In what I believe is the current issue of The Onion, there’s a presumably non-satirical A.V. Club feature called “I Wanna Bite That Hand So Badly: 6 Songs About Hating the Radio.” (Oh, there are 21 songs online. Fun.) One of the tracks discussed is “Please Play this Song on the Radio” by NOFX. This has always been one of my top three or four favorite songs of theirs. It’s expertly crafted meta-pop-punk with a practical joke built in at the end. While referencing the formulaic nature of radio-ready pop music, it also embraces it by employing every trick it cites as a cliché, as if to prove a point: We could do this all day if we only gave a shit, but we don’t, so fuck you. It’s clever, it’s funny, its message is very clear, and when you factor in the litany of profanity thrown in at the end to mess with coked-up, pre-occupied radio DJs, it’s quite possibly the crowning achievement of 90s pop-punk.
Anyway, back to the thing in The Onion. It’s credited to multiple writers—Jason Heller, Steven Hyden, Josh Modell, Sean O’Neal and Keith Phipps—so I’m not sure who’s responsible for this:
“The shittiness of pop radio (and how bands turn themselves to shit in order to get airtime) was a running gag among punk bands throughout the 90s. The truth, of course, was that B-level bands like the jokey SoCal outfit NOFX simply weren’t good enough to be played next to Green Day.”
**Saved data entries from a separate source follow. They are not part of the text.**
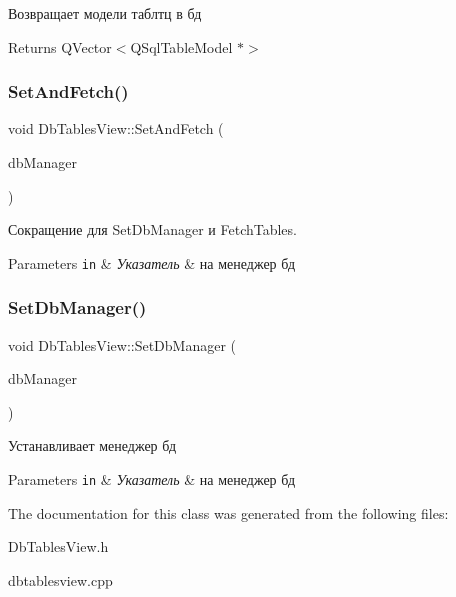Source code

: Возвращает модели таблтц в бд 

\begin{DoxyReturn}{Returns}
Q\+Vector$<$\+Q\+Sql\+Table\+Model $\ast$$>$ 
\end{DoxyReturn}
\mbox{\label{class_db_tables_view_ad3d7529bd0acc4d08fe0d60616e96599}} 
\subsubsection{\texorpdfstring{Set\+And\+Fetch()}{SetAndFetch()}}
{\footnotesize\ttfamily void Db\+Tables\+View\+::\+Set\+And\+Fetch (\begin{DoxyParamCaption}\item[{\hyperlink{class_db_manager}{Db\+Manager} $\ast$}]{db\+Manager }\end{DoxyParamCaption})}



Сокращение для Set\+Db\+Manager и Fetch\+Tables. 


\begin{DoxyParams}[1]{Parameters}
\mbox{\tt in}  & {\em Указатель} & на менеджер бд \\
\hline
\end{DoxyParams}
\mbox{\label{class_db_tables_view_a0affcc4de194a59eff1ddbb68b88413e}} 
\subsubsection{\texorpdfstring{Set\+Db\+Manager()}{SetDbManager()}}
{\footnotesize\ttfamily void Db\+Tables\+View\+::\+Set\+Db\+Manager (\begin{DoxyParamCaption}\item[{\hyperlink{class_db_manager}{Db\+Manager} $\ast$}]{db\+Manager }\end{DoxyParamCaption})}



Устанавливает менеджер бд 


\begin{DoxyParams}[1]{Parameters}
\mbox{\tt in}  & {\em Указатель} & на менеджер бд \\
\hline
\end{DoxyParams}


The documentation for this class was generated from the following files\+:\begin{DoxyCompactItemize}
\item 
Db\+Tables\+View.\+h\item 
dbtablesview.\+cpp\end{DoxyCompactItemize}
Oh, of course. Of course that’s the truth, right? Because the truth couldn’t possibly be that some bands have different goals and, god forbid, different principles than other bands, right? Right: the truth is that, like NOFX, Fugazi always wanted to be on the radio, and that if they were half as good as Soundgarden or Matchbox 20, then they may have had a shot, but they weren’t, because everything that’s on the radio is better than everything that’s not on the radio, because that’s just how it is.
This is preposterous and infuriating and we’re talking ourselves into a corner here, where counter-culture ideals are viewed as childish, and where the only way to measure the quality of a piece of art is to look at how many people like it. Please stop doing that.